Dabernig out for better British luck

British Angel will chase a maiden city win when she lines up at Caulfield.

BRITISH ANGEL winning the Nutrien Ag Solutions Casterton Handicap at Australia.
BRITISH ANGEL winning the Nutrien Ag Solutions Casterton Handicap at Australia. Picture: Racing Photos

Trainer Tom Dabernig is confident British Angel has the credentials to become a city winner, despite the filly flopping in the metropolitan area at her only previous attempt. 

After three wins on the country circuit, Dabernig is keen to try the filly again in town in the Thoroughbred Club of Australia Handicap (1200m) at Caulfield on Saturday. 

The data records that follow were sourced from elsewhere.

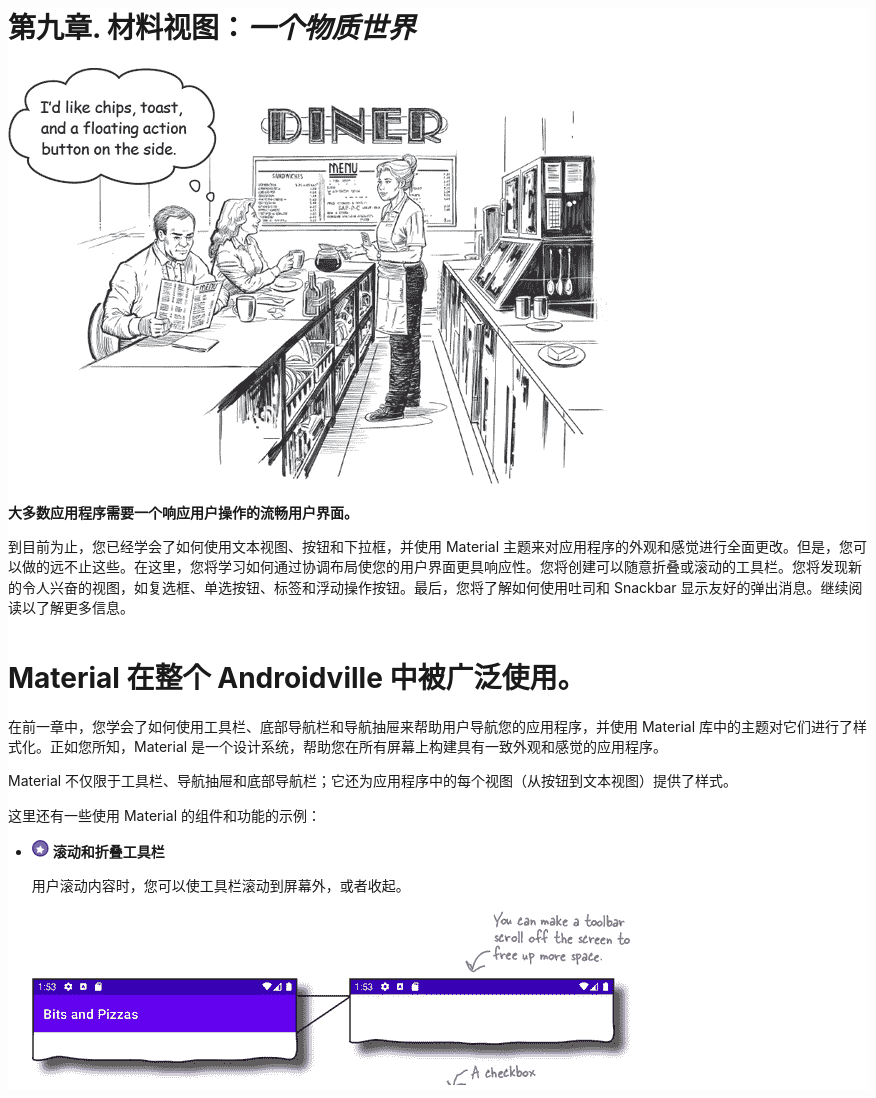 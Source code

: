 # 第九章\. 材料视图：*一个物质世界*

![图片](img/f0355-01.png)

**大多数应用程序需要一个响应用户操作的流畅用户界面。**

到目前为止，您已经学会了如何使用文本视图、按钮和下拉框，并使用 Material 主题来对应用程序的外观和感觉进行全面更改。但是，您可以做的远不止这些。在这里，您将学习如何通过协调布局使您的用户界面更具响应性。您将创建可以随意折叠或滚动的工具栏。您将发现新的令人兴奋的视图，如复选框、单选按钮、标签和浮动操作按钮。最后，您将了解如何使用吐司和 Snackbar 显示友好的弹出消息。继续阅读以了解更多信息。

# Material 在整个 Androidville 中被广泛使用。

在前一章中，您学会了如何使用工具栏、底部导航栏和导航抽屉来帮助用户导航您的应用程序，并使用 Material 库中的主题对它们进行了样式化。正如您所知，Material 是一个设计系统，帮助您在所有屏幕上构建具有一致外观和感觉的应用程序。

Material 不仅限于工具栏、导航抽屉和底部导航栏；它还为应用程序中的每个视图（从按钮到文本视图）提供了样式。

这里还有一些使用 Material 的组件和功能的示例：

+   ![图片](img/star.png) **滚动和折叠工具栏**

    用户滚动内容时，您可以使工具栏滚动到屏幕外，或者收起。

    ![图片](img/f0356-01.png)

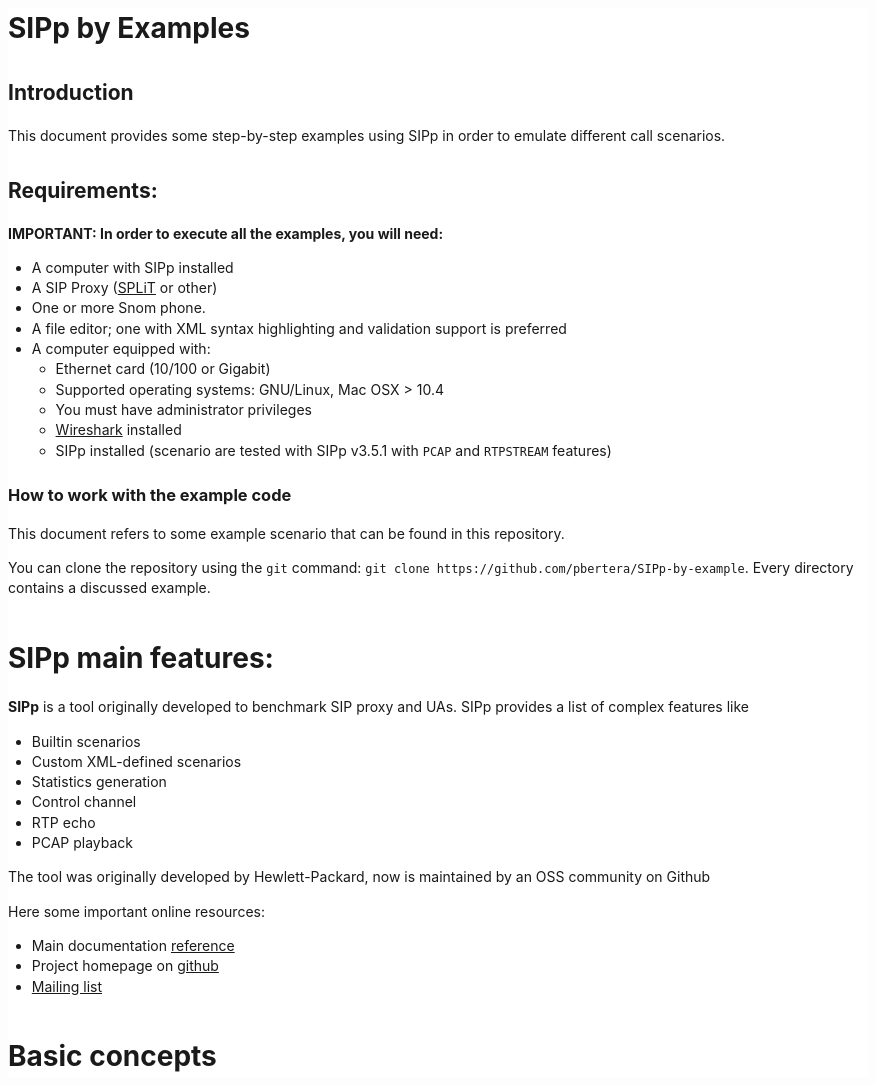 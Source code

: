 # SIPp by Examples

## Introduction

This document provides some step-by-step examples using SIPp in order to emulate different call scenarios.

## Requirements:

**IMPORTANT: In order to execute all the examples, you will need:**

- A computer with SIPp installed
- A SIP Proxy ([SPLiT](https://github.com/pbertera/SPLiT) or other)
- One or more Snom phone.
- A file editor; one with XML syntax highlighting and validation support is preferred
- A computer equipped with:
    - Ethernet card (10/100 or Gigabit)
    - Supported operating systems: GNU/Linux, Mac OSX > 10.4
    - You must have administrator privileges
    - [Wireshark](https://www.wireshark.org) installed
    - SIPp installed (scenario are tested with SIPp v3.5.1 with `PCAP` and `RTPSTREAM` features)

### How to work with the example code

This document refers to some example scenario that can be found in this repository.

You can clone the repository using the `git` command: `git clone https://github.com/pbertera/SIPp-by-example`. Every directory contains a discussed example.

# SIPp main features:

**SIPp** is a tool originally developed to benchmark SIP proxy and UAs. SIPp provides a list of complex features like

* Builtin scenarios
* Custom XML-defined scenarios
* Statistics generation
* Control channel
* RTP echo
* PCAP playback

The tool was originally developed by Hewlett-Packard, now is maintained by an OSS community on Github

Here some important online resources:

* Main documentation [reference](http://sipp.sourceforge.net/doc3.3/reference.html/)
* Project homepage on [github](https://github.com/SIPp/sipp)
* [Mailing list](https://lists.sourceforge.net/lists/listinfo/sipp-users)

# Basic concepts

British Angel is a dual winner at Casterton along with success at Terang from her seven starts and there were excuses for her flop at Sandown in March when finishing a long last. 

After her Terang victory, Dabernig brought British Angel to Sandown where she bumped into Group 1 Australasian Oaks winning filly Coco Sun

"She had the one run in town, but she had cardiac arrythmia, so it reads like she went poorly," Dabernig said. 

British Angel was reset following the Sandown flop, finishing fifth at Warrnambool five weeks later during the Carnival. 

The track that day favoured horses on the speed and near the fence, and British Angel drew barrier 14 and came from second last to finish fifth behind stablemate Romantic Choice. 

Following the Warrnambool performance, British Angel was taken to Casterton where she led throughout to claim a benchmark 70 race against older horses. 

"She's won three now in the bush, and it was a benchmark 70 that she won at Casterton," Dabernig said. 

"At Warrnambool she drew out wide and was in that ordinary part of the track that day, so her run was good to finish where she did. 

"She doesn't mind a bit of soft ground, so if there happened to be a bit of rain it won't hurt her, and I think she's earned herself a shot at a three-year-old race in town." 

Dabernig has long been a proponent of more races for three-year-olds in the city area, especially fillies, even if they are run at benchmark, or as no metropolitan win races. 

"A $150,000 race in town for fillies like her, it's a great incentive for owners and breeders," Dabernig said.